■ **SUPPLIED MATERIAL**:
---

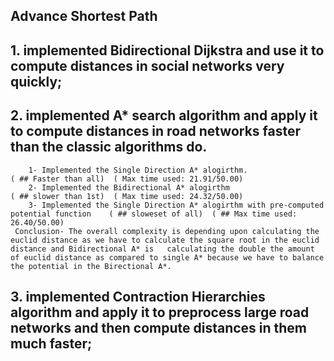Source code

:  ##                         Advance Shortest Path
 ## 1. implemented Bidirectional Dijkstra and use it to compute distances in social networks very quickly;
 
 ## 2. implemented A* search algorithm and apply it to compute distances in road networks faster than the classic algorithms do.
        1- Implemented the Single Direction A* alogirthm.                                        ( ## Faster than all)  ( Max time used: 21.91/50.00) 
        2- Implemented the Bidirectional A* alogirthm                                            ( ## slower than 1st)  ( Max time used: 24.32/50.00)
        3- Implemented the Single Direction A* alogirthm with pre-computed potential function    ( ## sloweset of all)  ( ## Max time used: 26.40/50.00) 
     Conclusion- The overall complexity is depending upon calculating the euclid distance as we have to calculate the square root in the euclid distance and Bidirectional A* is   calculating the double the amount of euclid distance as compared to single A* because we have to balance the potential in the Birectional A*.
       
 ## 3. implemented Contraction Hierarchies algorithm and apply it to preprocess large road networks and then compute distances in them much faster;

---

■ **AIM OF THE TASK**: Exactly what appears in the records above must be returned, apart from the pictures.

■ **TASK ANSWER**:
Source code

:  ##                         Advance Shortest Path
 ## 1. implemented Bidirectional Dijkstra and use it to compute distances in social networks very quickly;
 
 ## 2. implemented A* search algorithm and apply it to compute distances in road networks faster than the classic algorithms do.
        1- Implemented the Single Direction A* alogirthm.                                        ( ## Faster than all)  ( Max time used: 21.91/50.00) 
        2- Implemented the Bidirectional A* alogirthm                                            ( ## slower than 1st)  ( Max time used: 24.32/50.00)
        3- Implemented the Single Direction A* alogirthm with pre-computed potential function    ( ## sloweset of all)  ( ## Max time used: 26.40/50.00) 
     Conclusion- The overall complexity is depending upon calculating the euclid distance as we have to calculate the square root in the euclid distance and Bidirectional A* is   calculating the double the amount of euclid distance as compared to single A* because we have to balance the potential in the Birectional A*.
       
 ## 3. implemented Contraction Hierarchies algorithm and apply it to preprocess large road networks and then compute distances in them much faster;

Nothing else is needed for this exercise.